If the probability without requiring $a \le b \le c$ is $\frac25$ , it follows that the probability with requiring $a \le b \le c$ is $\frac15$, as @joriki explained in the comments.
Update:
The integral has been shown to equal $\frac{\pi^2}{5}$, thus showing that the answer to the OP is indeed $1/5$.
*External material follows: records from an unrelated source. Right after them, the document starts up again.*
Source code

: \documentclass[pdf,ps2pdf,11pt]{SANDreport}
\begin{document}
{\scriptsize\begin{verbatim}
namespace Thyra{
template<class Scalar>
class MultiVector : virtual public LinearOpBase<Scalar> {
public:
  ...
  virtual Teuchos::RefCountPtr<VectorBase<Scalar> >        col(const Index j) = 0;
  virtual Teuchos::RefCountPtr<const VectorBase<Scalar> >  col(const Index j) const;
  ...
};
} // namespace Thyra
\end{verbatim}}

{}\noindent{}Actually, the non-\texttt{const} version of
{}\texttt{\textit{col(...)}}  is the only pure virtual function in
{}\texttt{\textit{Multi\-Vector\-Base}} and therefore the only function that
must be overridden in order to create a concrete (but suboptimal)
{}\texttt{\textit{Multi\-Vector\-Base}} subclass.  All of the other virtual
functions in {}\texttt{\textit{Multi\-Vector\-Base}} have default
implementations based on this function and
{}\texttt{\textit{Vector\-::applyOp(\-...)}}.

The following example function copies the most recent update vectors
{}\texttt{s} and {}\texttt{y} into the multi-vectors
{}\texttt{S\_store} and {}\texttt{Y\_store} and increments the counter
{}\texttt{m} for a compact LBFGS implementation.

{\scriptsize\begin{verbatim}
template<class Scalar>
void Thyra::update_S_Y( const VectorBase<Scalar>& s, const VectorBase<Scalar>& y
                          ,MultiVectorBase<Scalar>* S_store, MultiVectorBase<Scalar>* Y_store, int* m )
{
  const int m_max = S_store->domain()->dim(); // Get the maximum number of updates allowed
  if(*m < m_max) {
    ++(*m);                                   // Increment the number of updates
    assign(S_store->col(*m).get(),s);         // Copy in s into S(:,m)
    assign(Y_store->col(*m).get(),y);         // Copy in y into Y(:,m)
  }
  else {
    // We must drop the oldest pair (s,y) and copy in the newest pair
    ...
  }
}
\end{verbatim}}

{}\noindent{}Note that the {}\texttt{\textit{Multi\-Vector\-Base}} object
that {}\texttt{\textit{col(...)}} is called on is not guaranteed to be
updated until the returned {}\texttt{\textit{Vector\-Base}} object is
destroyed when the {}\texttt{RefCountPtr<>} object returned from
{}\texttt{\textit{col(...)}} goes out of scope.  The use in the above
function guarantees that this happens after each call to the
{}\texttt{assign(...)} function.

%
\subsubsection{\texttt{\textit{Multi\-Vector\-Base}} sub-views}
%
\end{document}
The simplicity of the answer, $1/5$, suggests that there might be a more intuitive solution, but given the amount of attention the OP has received, an intuitive solution seems to be quite elusive. We might have to chalk this one up as another probability question with a simple answer but no intuitive explanation. (Other examples of such probability questions are here and here.)